=== Section Start ===
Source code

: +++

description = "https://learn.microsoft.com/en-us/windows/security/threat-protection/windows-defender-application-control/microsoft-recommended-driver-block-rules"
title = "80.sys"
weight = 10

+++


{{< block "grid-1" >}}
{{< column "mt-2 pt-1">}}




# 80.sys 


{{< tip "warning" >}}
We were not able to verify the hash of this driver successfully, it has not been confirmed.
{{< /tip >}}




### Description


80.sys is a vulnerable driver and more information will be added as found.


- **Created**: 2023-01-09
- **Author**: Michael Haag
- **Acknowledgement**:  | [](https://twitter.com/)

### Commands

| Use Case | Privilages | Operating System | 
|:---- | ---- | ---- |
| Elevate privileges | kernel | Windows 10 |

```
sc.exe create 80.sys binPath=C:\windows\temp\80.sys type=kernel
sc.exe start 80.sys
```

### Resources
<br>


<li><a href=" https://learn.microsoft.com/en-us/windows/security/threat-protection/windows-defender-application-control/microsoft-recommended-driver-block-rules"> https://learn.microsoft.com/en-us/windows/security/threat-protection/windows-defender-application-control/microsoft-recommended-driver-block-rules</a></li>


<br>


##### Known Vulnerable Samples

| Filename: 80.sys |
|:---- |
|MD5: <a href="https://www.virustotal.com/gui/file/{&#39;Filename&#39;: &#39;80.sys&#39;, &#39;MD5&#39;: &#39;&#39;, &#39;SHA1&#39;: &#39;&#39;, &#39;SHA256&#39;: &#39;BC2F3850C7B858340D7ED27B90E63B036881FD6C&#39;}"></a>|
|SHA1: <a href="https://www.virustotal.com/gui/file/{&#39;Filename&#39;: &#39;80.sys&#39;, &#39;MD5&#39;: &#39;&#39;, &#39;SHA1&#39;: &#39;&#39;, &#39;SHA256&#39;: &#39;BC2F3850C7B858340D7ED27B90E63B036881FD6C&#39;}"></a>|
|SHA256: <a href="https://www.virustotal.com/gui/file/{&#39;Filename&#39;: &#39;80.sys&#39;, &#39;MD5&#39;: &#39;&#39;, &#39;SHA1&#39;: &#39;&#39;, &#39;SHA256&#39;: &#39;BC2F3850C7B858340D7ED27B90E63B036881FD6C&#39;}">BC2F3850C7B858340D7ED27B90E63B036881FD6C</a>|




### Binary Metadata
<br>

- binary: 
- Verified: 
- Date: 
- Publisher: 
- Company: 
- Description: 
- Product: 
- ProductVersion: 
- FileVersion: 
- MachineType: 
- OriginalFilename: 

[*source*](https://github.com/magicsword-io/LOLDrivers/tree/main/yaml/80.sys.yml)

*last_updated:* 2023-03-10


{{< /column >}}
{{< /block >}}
=== Section End ===
● **Activity**
What is needed is an exact copy of the lines from the one containing "### Binary Metadata" through the last line of the records above, both included.

● **Answer below**
### Binary Metadata
<br>

- binary: 
- Verified: 
- Date: 
- Publisher: 
- Company: 
- Description: 
- Product: 
- ProductVersion: 
- FileVersion: 
- MachineType: 
- OriginalFilename: 

[*source*](https://github.com/magicsword-io/LOLDrivers/tree/main/yaml/80.sys.yml)

*last_updated:* 2023-03-10


{{< /column >}}
{{< /block >}}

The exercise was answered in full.